Incident

Service disruption in private projects KB Site and Portal

Resolved | Feb 26, 2024 | 10:40 GMT+00:00

Incident:
During February 20, 09:21 to 10:41 PM IST and February 21, 07:26 to 09:11 PM IST, a production outage occurred in the Identity Server, disrupting service for multiple customers. 

Duration:
The slowness persisted for 185 minutes in total, causing interruptions in service availability and connectivity. 

Impact:
Customers using document360 portal and private projects had intermittent timeouts. 

Cause:
During peak traffic periods, the system experienced performance degradation characterized by delayed response times and subsequent timeouts. Automatic horizontal scaling mechanisms were activated to manage the increased load on our servers. However, as the horizontal scaling reached a critical threshold, it exacerbated connection issues with the SQL database, resulting in timeouts. 

Resolution:
To address this challenge, we implemented a solution by vertically scaling our server infrastructure to higher-core machines capable of handling increased loads with high availability. This adjustment ensures improved performance and reliability during peak usage periods, thereby mitigating potential disruptions caused by resource limitations. 
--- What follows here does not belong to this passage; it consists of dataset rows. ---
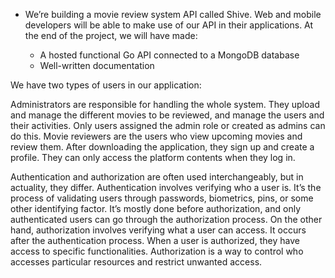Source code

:* We’re building a movie review system API called Shive. Web and mobile developers will be able to make use of our API in their applications. At the end of the project, we will have made:

    * A hosted functional Go API connected to a MongoDB database
    * Well-written documentation

We have two types of users in our application:

Administrators are responsible for handling the whole system. They upload and manage the different movies to be reviewed, and manage the users and their activities. Only users assigned the admin role or created as admins can do this.
Movie reviewers are the users who view upcoming movies and review them. After downloading the application, they sign up and create a profile. They can only access the platform contents when they log in.

Authentication and authorization are often used interchangeably, but in actuality, they differ. Authentication involves verifying who a user is. It’s the process of validating users through passwords, biometrics, pins, or some other identifying factor. It’s mostly done before authorization, and only authenticated users can go through the authorization process. On the other hand, authorization involves verifying what a user can access. It occurs after the authentication process. When a user is authorized, they have access to specific functionalities. Authorization is a way to control who accesses particular resources and restrict unwanted access.

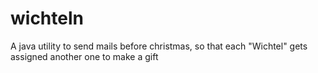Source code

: wichteln
========

A java utility to send mails before christmas, so that each "Wichtel" gets assigned another one to make a gift
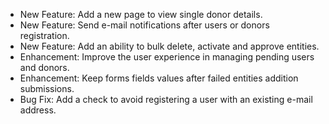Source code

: - New Feature: Add a new page to view single donor details.
- New Feature: Send e-mail notifications after users or donors registration.
- New Feature: Add an ability to bulk delete, activate and approve entities.
- Enhancement: Improve the user experience in managing pending users and donors.
- Enhancement: Keep forms fields values after failed entities addition submissions.
- Bug Fix: Add a check to avoid registering a user with an existing e-mail address.
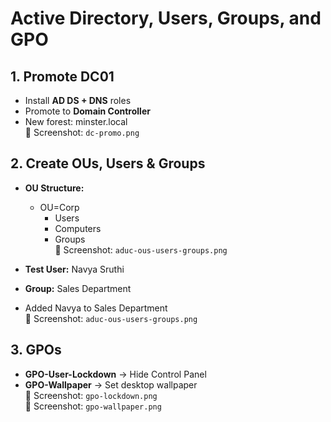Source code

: # Active Directory, Users, Groups, and GPO

## 1. Promote DC01
- Install **AD DS + DNS** roles  
- Promote to **Domain Controller**  
- New forest: minster.local  
📸 Screenshot: `dc-promo.png`

## 2. Create OUs, Users & Groups
- **OU Structure:**  
  - OU=Corp  
    - Users  
    - Computers  
    - Groups  
📸 Screenshot: `aduc-ous-users-groups.png`

- **Test User:** Navya Sruthi  
- **Group:** Sales Department  
- Added Navya to Sales Department  
📸 Screenshot: `aduc-ous-users-groups.png`

## 3. GPOs
- **GPO-User-Lockdown** → Hide Control Panel  
- **GPO-Wallpaper** → Set desktop wallpaper  
📸 Screenshot: `gpo-lockdown.png`  
📸 Screenshot: `gpo-wallpaper.png`
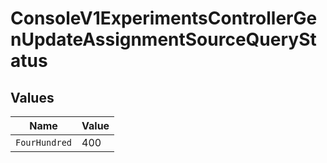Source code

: # ConsoleV1ExperimentsControllerGenUpdateAssignmentSourceQueryStatus


## Values

| Name          | Value         |
| ------------- | ------------- |
| `FourHundred` | 400           |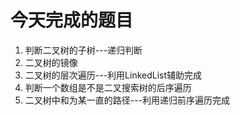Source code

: # 今天完成的题目
1. 判断二叉树的子树---递归判断
2. 二叉树的镜像
3. 二叉树的层次遍历---利用LinkedList辅助完成
4. 判断一个数组是不是二叉搜索树的后序遍历
5. 二叉树中和为某一直的路径---利用递归前序遍历完成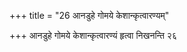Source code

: +++
title = "26 आनडुहे गोमये केशान्कृत्वारण्यम्"

+++
आनडुहे गोमये केशान्कृत्वारण्यं हृत्वा निखनन्ति २६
Thank you for your understanding and continued support.
Should you have any further inquiries or require additional information, please do not hesitate to reach out to our support team.

Identified | Feb 20, 2024 | 04:02 GMT+00:00

Between 04:02PM and 04:57 PM UTC on 20 February 2024, Customers who had set up private mode experienced inaccessibility to the Knowledgebase and portal site's pages, causing a disruption in service. Requests for the home page or portal would consistently time out after approximately 30 seconds.

Root Cause:
After conducting an investigation, it was determined that the identity server encountered a sudden and substantial increase in traffic, characterized by an unusually high volume of requests. This surge led to the database system reaching its maximum concurrent requests limit, resulting in data write issues.

Mitigation:
The delay in the data write process resulted in temporary system slowness, which, in turn, caused a delay in the scaling up process as defined in the system.

Next Steps:
We are currently engaged in a comprehensive analysis to identify potential areas for improvement to prevent similar incidents in the future.

We appreciate the understanding and patience of our customers during this incident, and we are dedicated to continuously enhancing our systems to provide a seamless and reliable service.